Families in Japan: Beliefs and Realities

Article excerpt

INTRODUCTION

One of the central themes of human societies is the continuous process of social change. Although the rate of progress differs from one society to another, it is generally the case that societies change from traditional to modern. We are not certain, however, as to what is traditional and what is modern. There seems to be no consensus on this topic.

As Etzioni and Etzioni-Halevy put it (1973: 177), the transition from traditional to modern society involves the following eight characteristics: namely, (1) a demographic revolution, (2) changes in the family, (3) an opening up of the stratification system, (4) arise of bureaucracy, (5) a fading impact of religion, (6) changes in education, (7) a growth of mass culture, and (8) an emergence of a market economy and industrialization.

As we have already pointed out, the family being one of the most fundamental institutions in any society, it is a reflection of social change. Thus, study of the institution of the family in contemporary Japan is vital to understanding the larger culture. That is, an analysis of changes and variations in Japanese families uncovers and highlights social change in Japan.

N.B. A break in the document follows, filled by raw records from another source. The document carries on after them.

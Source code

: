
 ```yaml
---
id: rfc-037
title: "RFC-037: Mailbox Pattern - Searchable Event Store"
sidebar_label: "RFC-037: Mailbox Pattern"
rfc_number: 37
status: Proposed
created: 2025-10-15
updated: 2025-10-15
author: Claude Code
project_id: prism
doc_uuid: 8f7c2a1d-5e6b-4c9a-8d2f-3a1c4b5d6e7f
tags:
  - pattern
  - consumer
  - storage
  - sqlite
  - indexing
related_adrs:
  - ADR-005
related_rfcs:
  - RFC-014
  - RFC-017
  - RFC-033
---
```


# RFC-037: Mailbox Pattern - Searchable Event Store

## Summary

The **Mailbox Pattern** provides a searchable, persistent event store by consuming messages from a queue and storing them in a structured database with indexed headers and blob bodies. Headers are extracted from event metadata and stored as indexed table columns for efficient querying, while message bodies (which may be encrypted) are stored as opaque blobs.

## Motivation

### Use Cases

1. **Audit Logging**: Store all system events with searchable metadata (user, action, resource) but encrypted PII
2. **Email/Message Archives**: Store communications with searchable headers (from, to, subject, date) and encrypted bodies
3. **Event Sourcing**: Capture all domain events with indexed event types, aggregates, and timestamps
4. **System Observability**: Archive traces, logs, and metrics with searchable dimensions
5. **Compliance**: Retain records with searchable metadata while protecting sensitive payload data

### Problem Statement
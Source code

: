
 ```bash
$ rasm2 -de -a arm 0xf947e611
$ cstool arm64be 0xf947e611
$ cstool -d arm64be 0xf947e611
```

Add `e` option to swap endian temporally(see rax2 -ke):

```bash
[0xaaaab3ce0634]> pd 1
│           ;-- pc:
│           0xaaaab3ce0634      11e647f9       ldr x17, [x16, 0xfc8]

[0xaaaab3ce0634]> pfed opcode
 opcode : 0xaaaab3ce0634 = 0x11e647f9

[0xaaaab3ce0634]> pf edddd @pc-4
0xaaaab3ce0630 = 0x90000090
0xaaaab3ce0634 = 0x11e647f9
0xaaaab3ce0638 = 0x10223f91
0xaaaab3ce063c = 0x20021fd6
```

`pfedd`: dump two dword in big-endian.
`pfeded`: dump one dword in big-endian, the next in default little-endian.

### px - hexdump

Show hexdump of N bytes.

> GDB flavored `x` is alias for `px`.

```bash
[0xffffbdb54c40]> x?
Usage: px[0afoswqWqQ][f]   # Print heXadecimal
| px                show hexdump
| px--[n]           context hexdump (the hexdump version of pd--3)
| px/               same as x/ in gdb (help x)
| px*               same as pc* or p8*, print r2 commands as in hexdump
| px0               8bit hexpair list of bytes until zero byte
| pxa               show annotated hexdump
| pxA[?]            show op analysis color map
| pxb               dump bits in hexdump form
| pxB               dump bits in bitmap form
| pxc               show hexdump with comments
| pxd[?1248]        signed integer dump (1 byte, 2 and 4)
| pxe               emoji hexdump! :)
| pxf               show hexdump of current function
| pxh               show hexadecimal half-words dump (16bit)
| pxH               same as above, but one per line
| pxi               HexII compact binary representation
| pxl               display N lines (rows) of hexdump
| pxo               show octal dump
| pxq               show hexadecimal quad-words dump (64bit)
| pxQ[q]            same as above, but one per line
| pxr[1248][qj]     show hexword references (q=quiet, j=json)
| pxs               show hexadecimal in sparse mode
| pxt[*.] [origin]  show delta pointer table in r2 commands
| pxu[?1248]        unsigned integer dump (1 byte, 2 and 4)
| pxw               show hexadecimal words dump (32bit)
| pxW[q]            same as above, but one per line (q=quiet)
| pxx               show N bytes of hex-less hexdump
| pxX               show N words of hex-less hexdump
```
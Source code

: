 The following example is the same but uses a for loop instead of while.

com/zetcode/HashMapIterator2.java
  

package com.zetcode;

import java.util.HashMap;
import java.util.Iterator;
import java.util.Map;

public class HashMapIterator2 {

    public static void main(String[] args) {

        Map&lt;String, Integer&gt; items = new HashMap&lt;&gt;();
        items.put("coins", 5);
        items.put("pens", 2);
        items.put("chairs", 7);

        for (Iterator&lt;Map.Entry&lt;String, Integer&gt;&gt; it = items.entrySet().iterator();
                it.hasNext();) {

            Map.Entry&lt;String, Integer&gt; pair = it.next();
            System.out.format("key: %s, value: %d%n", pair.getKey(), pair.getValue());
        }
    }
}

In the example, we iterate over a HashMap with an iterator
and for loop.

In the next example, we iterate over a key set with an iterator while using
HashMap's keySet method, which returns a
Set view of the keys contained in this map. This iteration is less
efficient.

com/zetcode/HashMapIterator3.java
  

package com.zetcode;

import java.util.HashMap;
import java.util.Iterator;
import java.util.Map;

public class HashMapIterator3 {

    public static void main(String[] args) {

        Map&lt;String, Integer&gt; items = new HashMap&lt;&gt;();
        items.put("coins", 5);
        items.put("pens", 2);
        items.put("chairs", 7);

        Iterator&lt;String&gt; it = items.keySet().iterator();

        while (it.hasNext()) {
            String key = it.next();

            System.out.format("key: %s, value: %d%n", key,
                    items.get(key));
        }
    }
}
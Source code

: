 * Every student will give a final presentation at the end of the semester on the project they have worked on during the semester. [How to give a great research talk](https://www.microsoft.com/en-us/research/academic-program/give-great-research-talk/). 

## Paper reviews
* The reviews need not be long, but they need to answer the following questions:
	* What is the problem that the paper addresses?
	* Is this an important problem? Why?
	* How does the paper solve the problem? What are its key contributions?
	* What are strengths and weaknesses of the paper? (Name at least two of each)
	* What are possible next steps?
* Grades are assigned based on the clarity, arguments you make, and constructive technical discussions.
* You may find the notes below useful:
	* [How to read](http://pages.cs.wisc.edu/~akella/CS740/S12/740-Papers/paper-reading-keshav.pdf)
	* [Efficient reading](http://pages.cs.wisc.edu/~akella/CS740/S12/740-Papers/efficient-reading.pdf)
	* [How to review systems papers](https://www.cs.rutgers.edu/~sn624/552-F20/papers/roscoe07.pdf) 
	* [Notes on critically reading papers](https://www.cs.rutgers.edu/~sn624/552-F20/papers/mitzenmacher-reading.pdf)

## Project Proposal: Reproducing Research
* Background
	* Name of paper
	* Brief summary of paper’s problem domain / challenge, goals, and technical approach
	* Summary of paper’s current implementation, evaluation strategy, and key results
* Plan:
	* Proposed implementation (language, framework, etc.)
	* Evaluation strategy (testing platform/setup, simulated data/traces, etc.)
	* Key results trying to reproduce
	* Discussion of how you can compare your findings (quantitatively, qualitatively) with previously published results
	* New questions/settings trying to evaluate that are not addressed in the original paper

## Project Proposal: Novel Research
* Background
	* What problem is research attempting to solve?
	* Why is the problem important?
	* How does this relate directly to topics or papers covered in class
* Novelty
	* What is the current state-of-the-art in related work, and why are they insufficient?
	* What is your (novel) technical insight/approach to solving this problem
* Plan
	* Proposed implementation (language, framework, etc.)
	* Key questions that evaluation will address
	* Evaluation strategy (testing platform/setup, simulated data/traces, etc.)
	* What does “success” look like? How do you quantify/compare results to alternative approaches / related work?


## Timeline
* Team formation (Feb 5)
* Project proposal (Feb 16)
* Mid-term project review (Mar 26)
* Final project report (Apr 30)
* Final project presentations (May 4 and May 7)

The process of Japanese modernization has been influenced by three major foreign cultures. They are, namely, Oriental culture, Korean and Chinese in particular, in the late 6th to 8th Centuries, European culture in the 19th to the early 20th Centuries, and American cultures since the end of World War II. It is commonly believed that Japanese modernization began with the Meiji Restoration (1868) when Japan enthusiastically absorbed Western civilization. At that time, the Japanese adopted new forms of economic, social and political organization, especially in regard to science and technology. Despite all this, Japan managed to preserve its own cultural values and traditions. Hoselitz (1966), echoing Boeke (1930, 1942, 1946, 1953) admitted that the transformation of Japan in the last hundred years is perhaps the best example of a dualistic society. That is, Japan integrates both modernity and tradition (Kumagai, forthcoming). Shishido (1983) argues that what is charactristic about Japan's effort to learn from industrially developed countries in the West is that Japan never followed them blindly; instead, it tried to incorporate into its own systems only that would be advantageous to it. This prudent and selective process of learning is often referred to in Japan as wakon yosai, meaning Japanese spirit and Western learning concurrently. As this phrase suggests, Japan kept its cultural traditions intact, while assimilating foreign knowledge and technology. In other words, Japan's policy of modernization was marked by a spirit of independence.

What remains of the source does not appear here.